What lines of the data include the string "approach"? Copy them all.

Records from a data source:
——
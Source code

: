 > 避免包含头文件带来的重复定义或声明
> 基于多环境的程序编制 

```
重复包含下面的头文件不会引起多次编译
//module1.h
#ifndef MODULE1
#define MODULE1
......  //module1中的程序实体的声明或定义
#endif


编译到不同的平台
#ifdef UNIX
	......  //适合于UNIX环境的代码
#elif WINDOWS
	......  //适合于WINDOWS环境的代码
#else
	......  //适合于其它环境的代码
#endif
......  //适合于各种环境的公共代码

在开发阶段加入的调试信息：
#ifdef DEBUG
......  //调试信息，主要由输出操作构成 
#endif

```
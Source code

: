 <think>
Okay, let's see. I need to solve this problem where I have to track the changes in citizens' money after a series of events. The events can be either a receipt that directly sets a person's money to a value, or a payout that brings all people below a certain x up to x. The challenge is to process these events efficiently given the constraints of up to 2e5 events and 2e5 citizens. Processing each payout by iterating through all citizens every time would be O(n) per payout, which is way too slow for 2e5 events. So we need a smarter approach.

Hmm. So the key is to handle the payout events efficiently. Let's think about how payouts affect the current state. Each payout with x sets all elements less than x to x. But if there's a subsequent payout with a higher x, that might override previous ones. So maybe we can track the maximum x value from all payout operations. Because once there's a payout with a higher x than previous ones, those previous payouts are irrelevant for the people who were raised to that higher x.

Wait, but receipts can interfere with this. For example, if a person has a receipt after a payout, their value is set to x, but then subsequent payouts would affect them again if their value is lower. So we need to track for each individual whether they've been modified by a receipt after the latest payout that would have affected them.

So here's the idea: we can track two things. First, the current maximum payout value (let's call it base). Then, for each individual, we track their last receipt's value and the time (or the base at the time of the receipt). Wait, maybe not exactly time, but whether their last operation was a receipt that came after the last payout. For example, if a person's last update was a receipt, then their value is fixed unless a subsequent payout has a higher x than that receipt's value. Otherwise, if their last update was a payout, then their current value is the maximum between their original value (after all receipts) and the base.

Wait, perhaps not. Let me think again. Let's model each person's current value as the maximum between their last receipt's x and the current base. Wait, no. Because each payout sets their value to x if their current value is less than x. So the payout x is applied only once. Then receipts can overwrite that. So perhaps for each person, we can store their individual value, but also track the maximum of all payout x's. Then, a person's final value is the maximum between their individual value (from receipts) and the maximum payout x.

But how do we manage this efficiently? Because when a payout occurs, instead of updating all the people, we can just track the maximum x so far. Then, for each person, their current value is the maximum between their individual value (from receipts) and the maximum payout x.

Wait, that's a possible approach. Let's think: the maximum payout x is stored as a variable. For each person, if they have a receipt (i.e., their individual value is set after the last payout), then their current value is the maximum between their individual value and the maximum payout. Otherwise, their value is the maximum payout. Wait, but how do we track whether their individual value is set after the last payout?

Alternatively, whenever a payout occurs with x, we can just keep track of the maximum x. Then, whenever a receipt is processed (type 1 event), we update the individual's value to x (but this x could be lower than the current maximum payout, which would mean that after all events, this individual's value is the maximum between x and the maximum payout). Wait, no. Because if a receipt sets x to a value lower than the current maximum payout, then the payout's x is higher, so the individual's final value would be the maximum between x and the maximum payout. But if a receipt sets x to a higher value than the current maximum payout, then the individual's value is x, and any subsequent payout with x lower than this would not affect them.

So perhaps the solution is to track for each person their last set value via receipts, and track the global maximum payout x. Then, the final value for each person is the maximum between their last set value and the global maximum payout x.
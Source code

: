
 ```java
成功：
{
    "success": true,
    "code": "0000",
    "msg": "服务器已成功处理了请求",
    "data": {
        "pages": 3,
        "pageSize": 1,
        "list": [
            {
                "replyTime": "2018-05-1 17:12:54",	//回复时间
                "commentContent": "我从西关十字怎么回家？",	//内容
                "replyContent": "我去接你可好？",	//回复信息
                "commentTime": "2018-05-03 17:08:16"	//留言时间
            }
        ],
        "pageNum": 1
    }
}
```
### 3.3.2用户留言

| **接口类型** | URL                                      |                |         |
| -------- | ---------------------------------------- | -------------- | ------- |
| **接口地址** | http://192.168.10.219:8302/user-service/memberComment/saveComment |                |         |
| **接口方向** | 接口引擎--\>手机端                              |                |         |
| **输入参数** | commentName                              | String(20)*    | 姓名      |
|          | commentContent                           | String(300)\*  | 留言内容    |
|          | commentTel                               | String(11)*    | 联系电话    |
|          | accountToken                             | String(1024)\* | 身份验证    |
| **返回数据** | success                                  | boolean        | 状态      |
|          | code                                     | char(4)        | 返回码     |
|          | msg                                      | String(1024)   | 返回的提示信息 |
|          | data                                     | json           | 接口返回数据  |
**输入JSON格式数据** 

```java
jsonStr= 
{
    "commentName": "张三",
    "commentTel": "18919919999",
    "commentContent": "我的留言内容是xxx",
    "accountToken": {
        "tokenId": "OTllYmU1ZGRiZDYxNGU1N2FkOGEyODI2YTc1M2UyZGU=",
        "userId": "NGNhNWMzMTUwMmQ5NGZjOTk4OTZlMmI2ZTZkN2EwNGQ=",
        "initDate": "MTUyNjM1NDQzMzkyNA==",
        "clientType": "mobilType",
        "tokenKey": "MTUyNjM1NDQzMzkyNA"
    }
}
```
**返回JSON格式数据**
——
Finished exercise:
Okay, let's see. I need to solve this problem where I have to track the changes in citizens' money after a series of events. The events can be either a receipt that directly sets a person's money to a value, or a payout that brings all people below a certain x up to x. The challenge is to process these events efficiently given the constraints of up to 2e5 events and 2e5 citizens. Processing each payout by iterating through all citizens every time would be O(n) per payout, which is way too slow for 2e5 events. So we need a smarter approach.
Wait, that's a possible approach. Let's think: the maximum payout x is stored as a variable. For each person, if they have a receipt (i.e., their individual value is set after the last payout), then their current value is the maximum between their individual value and the maximum payout. Otherwise, their value is the maximum payout. Wait, but how do we track whether their individual value is set after the last payout?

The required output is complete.